After one last exchange of 'I love yous,' he put down the phone.

He lay his head on the pillow and placed his hand on the empty spot that had cradled his beloved during her attempts at slumber just the night before.

"See you soon, Sara," he said, and drifted off to sleep.

The End


Angst, thou art evil.

And taketh over my soul. But I did your nasty bidding.

And now you can taketh a hike.

You can see why I gave up my career in poetry by the age of 8.

Oh, man. I was annoyed at Grissom last night. As anyone on YTDAW can tell you. But, I gave myself an out with my very first post because the beauteous part of being over (way over) 35 is that I know myself. And I knew that I would probably make some sense of his actions in my head overnight and everything would be hunky- dory in the Grissom-Summer-Non-Romance (GSNR for short). And it is. This morning, I just opened a writing pad on my desk at work and all through the day this stuff kept pouring out, and now I love Grissom again. Not for being a boob last night, but just generally.

But, if you'll notice, in this here story, he Stepped Up when he had to (I honestly don't know where I got that expression from. Must be from ballplayers or something). And he damned well better do it on the show, too.

Or else the GSNR may be more NR than it already is, by nature. (WHAT??)

Just think, by…oh, June, maybe? If the Writer's Strike is done, we will all be merrily laughing about this time in our lives. Maybe. Hopefully. We'll see.

Seriously. I understand this all on a creative level. I understand Sara's problems on a personal level since I experienced PTSD once myself and it wasn't pretty. But, that doesn't mean I like it or it doesn't hurt like hell when all I want for these two is for them to be happy.

Oh-one more thing on a practical level.
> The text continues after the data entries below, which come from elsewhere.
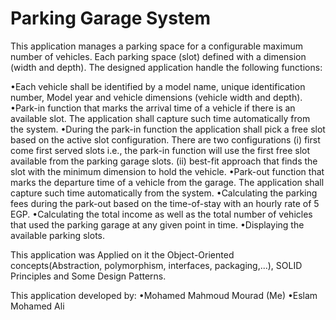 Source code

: # Parking Garage System

This application manages a parking space for a configurable maximum number of vehicles. Each parking space (slot) defined with a
dimension (width and depth). The designed application handle the following functions:

•Each vehicle shall be identified by a model name, unique identification number, Model year and vehicle dimensions (vehicle width and depth).
•Park-in function that marks the arrival time of a vehicle if there is an available slot. The application shall capture such time automatically from the system.
•During the park-in function the application shall pick a free slot based on the active slot
configuration. There are two configurations (i) first come first served slots i.e., the park-in
function will use the first free slot available from the parking garage slots. (ii) best-fit
approach that finds the slot with the minimum dimension to hold the vehicle.
•Park-out function that marks the departure time of a vehicle from the garage. The
application shall capture such time automatically from the system.
•Calculating the parking fees during the park-out based on the time-of-stay with an hourly
rate of 5 EGP.
•Calculating the total income as well as the total number of vehicles that used the parking
garage at any given point in time.
•Displaying the available parking slots.


This application was Applied on it the Object-Oriented concepts(Abstraction, polymorphism,
interfaces, packaging,...), SOLID Principles and Some Design Patterns.

This application developed by:
	•Mohamed Mahmoud Mourad (Me)
	•Eslam Mohamed Ali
I'm having a really hard time using 'Hank' as the dog's name. So, he's Bruno. I know in one story I called him Rocky, but people kept asking about it and informing me the dog's name was Bruno. And I knew that, but chose to call him something else for reasons I explained in my voluminous author's notes. Anyway, then I went with Bruno, so don't tell me his name is Hank because…well, I don't care. He'll always be Bruno to me. Bruno Hank Mortimer Sidle-Grissom the First, okay?

And I can't quite bring myself to use Gil. I don't see Sara doing it, even though she'd done it in two eps now. Still, he'll always be Grissom or Gris to me…and Sara really has no choice but to go along when she's starring in one of my fics. My fic, my rules;-)

Hang in there, everyone. And keep the faith.